Description
Title: Sign-problem-free Nuclear Quantum Monte Carlo Simulation
Abstract: Quantum Monte Carlo (QMC) methods face severe limitations in fermionic systems due to the sign problem, which causes exponentially scaling statistical noise. We overcome this in nuclear physics by developing a novel lattice nuclear force rigorously sign-problem-free for even-even nuclei, enabling polynomial-time ground-state calculations. This interaction achieves a standard deviation of σ=2.932 MeV from experimental binding energies for 76 even-even nuclei (N, Z ≤ 28), matching state-of-the-art mean-field models. We compute binding energies from ⁴He to ¹³²Sn, reproduce symmetric nuclear matter saturation, and reveal novel spin-orbit-driven clustering in light nuclei. This work establishes sign-problem-free QMC as a scalable and predictive tool for ab initio nuclear structure calculations. Ref: Phys. Rev. Lett. 135, 222504 (2025)

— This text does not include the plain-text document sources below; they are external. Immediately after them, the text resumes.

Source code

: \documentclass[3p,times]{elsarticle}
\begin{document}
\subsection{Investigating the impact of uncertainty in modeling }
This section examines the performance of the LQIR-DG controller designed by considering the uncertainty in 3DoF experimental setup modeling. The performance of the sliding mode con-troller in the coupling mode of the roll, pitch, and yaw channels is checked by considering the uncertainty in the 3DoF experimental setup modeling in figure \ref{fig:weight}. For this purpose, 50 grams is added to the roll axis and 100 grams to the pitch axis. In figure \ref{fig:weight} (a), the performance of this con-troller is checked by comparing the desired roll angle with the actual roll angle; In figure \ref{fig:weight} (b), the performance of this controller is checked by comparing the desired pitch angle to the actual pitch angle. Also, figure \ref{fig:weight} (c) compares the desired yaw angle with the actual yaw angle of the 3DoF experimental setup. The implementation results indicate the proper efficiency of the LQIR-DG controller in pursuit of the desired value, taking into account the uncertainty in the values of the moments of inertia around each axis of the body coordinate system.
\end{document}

Brief introduction about the speaker:
Bing-Nan Lyu is a professor at the China Academy of Engineering Physics. His research interests include developing novel quantum Monte Carlo algorithms and investigating nuclear structure using first-principles methods. He earned his Ph.D. from the Institute of Theoretical Physics, Chinese Academy of Sciences, in 2012, and subsequently conducted postdoctoral research in Germany and United States. In 2020, he was selected for the Young Talents Program of the National High-Level Talent Plan and joined the Graduate School of the China Academy of Engineering Physics. To date, he has published over 60 papers, including 9 in Physical Review Letters, with a total citation count 2,600 and h-index 30.